Rafu Wire and Staff Reports
The political road between Sacramento and Los Angeles City Hall was being well-traveled in Tuesday’s election, with Sen. Curren Price (D-Los Angeles) and former Assemblymember Gil Cedillo claiming City Council seats and another former assemblymember advancing to a runoff election in hopes of representing another council district.
In the 1st District, Cedillo earned 52.4 percent of the vote in a runoff battle with Jose Gardea, the chief of staff for termed-out Councilmember Ed Reyes. Gardea received 47.5 percent. The district includes northeast Los Angeles, Chinatown, Pico Union and MacArthur Park.

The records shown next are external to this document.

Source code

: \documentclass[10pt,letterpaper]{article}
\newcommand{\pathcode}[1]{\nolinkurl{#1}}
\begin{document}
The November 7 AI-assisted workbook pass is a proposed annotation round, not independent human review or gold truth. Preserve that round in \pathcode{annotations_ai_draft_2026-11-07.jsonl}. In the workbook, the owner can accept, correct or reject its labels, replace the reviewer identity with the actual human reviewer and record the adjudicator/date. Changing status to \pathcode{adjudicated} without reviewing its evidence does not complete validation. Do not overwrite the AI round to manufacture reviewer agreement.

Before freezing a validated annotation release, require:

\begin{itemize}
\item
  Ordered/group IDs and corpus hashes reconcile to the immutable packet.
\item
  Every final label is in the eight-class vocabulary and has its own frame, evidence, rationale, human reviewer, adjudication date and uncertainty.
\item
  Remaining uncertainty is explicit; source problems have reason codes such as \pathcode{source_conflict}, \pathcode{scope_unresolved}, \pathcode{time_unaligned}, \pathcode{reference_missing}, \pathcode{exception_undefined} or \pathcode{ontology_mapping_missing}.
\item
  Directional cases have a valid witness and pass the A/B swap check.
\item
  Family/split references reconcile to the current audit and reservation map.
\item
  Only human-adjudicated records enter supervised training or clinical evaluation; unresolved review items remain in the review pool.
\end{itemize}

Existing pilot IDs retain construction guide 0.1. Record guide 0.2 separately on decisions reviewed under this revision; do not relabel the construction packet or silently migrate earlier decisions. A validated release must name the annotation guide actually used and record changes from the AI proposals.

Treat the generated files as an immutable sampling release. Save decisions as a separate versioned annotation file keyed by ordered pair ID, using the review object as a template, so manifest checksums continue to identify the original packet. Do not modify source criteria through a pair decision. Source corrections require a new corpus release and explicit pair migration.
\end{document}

Price won 52.7 percent of the vote against Ana Cubas, former chief of staff for Councilmember Jose Huizar of District 14, in the race for the 9th District seat representing South Los Angeles. Cubas received 47.2 percent. Independent expenditure groups poured upward of $600,000 into Price’s campaign.
LAPD Deputy Chief Terry Hara was a candidate in the 9th District, but finished fourth in the March 5 election.
In the third council runoff race, Mitch O’Farrell, a one-time field deputy for mayor-elect Eric Garcetti, defeated former Public Works Commissioner John Choi, 53 percent to 46.9 percent, in the battle for Garcetti’s 13th District seat representing the Hollywood area. The race proved acrimonious, with the campaigns exchanging accusations of voter fraud, particularly in Little Armenia.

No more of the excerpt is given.